- [TASK OBJECTIVE] Find the string "Writing" in the records and copy each line where it occurs.

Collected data
——————————

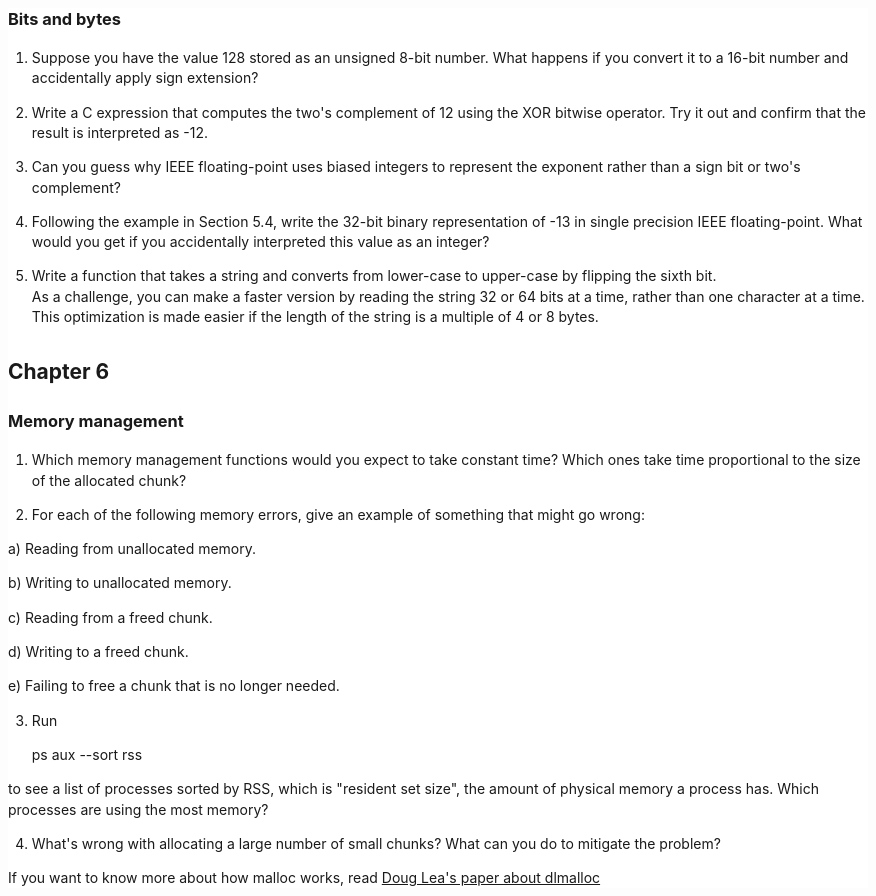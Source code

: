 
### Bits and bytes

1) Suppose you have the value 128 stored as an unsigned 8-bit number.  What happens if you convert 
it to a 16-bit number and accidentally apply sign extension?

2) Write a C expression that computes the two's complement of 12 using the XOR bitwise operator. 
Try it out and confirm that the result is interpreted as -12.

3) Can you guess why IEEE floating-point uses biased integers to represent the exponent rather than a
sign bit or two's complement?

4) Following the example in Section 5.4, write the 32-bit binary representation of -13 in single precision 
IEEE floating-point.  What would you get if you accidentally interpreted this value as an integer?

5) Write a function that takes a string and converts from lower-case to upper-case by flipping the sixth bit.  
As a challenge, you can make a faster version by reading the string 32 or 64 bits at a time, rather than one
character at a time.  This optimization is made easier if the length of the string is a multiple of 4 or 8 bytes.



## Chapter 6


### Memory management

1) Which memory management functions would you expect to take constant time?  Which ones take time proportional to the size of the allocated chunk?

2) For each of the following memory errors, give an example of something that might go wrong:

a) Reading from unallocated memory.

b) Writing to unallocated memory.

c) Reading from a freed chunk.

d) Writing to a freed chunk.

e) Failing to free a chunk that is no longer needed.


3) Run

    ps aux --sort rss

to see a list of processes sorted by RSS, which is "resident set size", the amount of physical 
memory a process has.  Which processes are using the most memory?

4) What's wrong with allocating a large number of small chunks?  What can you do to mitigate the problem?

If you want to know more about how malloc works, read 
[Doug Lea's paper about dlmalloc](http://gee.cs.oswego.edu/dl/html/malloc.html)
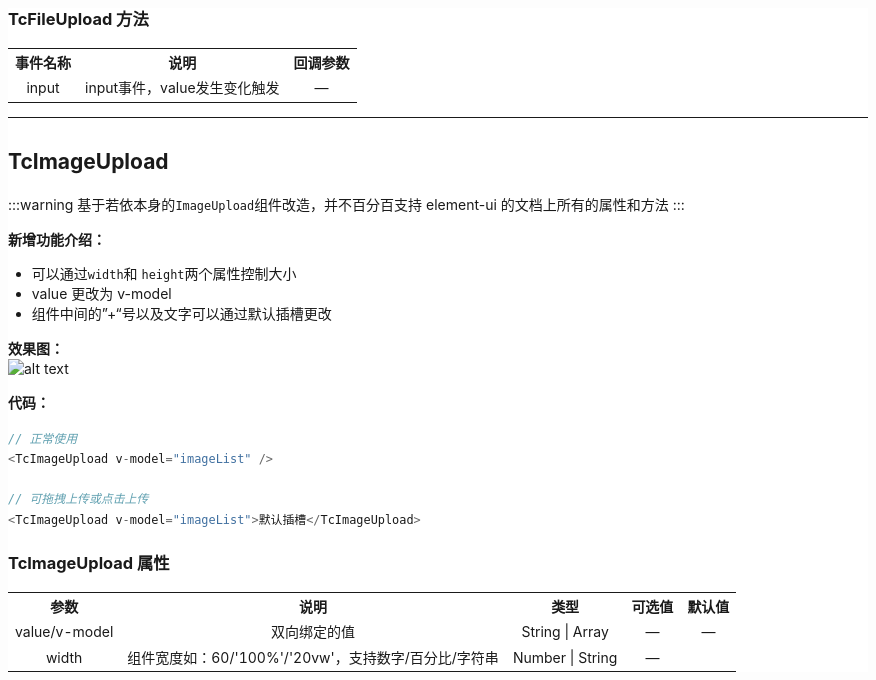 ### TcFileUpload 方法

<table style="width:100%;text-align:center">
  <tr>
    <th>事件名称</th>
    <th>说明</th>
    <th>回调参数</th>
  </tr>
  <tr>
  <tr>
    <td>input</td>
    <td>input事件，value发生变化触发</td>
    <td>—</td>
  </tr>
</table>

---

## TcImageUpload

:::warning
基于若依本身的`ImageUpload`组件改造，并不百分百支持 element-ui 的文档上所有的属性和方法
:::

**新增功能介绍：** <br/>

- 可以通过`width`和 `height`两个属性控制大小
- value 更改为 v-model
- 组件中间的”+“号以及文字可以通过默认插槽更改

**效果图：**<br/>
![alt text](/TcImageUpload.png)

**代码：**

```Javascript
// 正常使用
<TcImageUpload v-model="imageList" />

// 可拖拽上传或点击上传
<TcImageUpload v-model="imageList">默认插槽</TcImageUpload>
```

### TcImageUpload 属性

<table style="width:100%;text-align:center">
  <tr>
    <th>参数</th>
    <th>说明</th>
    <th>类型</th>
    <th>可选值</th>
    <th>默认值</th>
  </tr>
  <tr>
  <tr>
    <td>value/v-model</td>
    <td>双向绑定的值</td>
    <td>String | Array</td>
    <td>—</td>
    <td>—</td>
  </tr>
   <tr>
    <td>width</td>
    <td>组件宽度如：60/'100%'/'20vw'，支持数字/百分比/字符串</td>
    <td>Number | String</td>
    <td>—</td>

——————————

- [WRITTEN SOLUTION]
b) Writing to unallocated memory.
d) Writing to a freed chunk.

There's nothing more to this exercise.